-- Opening Marker --

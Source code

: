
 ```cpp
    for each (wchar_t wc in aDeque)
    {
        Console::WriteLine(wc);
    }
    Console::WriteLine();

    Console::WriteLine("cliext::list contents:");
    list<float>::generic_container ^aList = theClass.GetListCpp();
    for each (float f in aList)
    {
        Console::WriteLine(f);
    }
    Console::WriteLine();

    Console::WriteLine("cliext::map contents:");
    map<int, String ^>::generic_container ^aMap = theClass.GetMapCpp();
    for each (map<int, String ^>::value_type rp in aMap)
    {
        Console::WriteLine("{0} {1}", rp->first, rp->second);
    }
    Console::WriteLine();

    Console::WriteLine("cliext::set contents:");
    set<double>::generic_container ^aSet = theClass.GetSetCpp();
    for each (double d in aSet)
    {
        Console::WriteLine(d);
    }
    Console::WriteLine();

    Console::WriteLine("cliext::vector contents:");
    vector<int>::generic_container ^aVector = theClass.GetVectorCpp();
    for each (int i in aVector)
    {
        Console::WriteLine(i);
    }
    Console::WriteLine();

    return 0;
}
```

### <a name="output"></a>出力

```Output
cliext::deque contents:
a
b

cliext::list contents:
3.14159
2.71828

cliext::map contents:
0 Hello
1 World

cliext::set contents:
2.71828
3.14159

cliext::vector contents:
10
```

-- Closing Marker --

» **Brief**: Which lines contain "float"? Copy each of them from the listing.

» **Written answer**:
    list<float>::generic_container ^aList = theClass.GetListCpp();
    for each (float f in aList)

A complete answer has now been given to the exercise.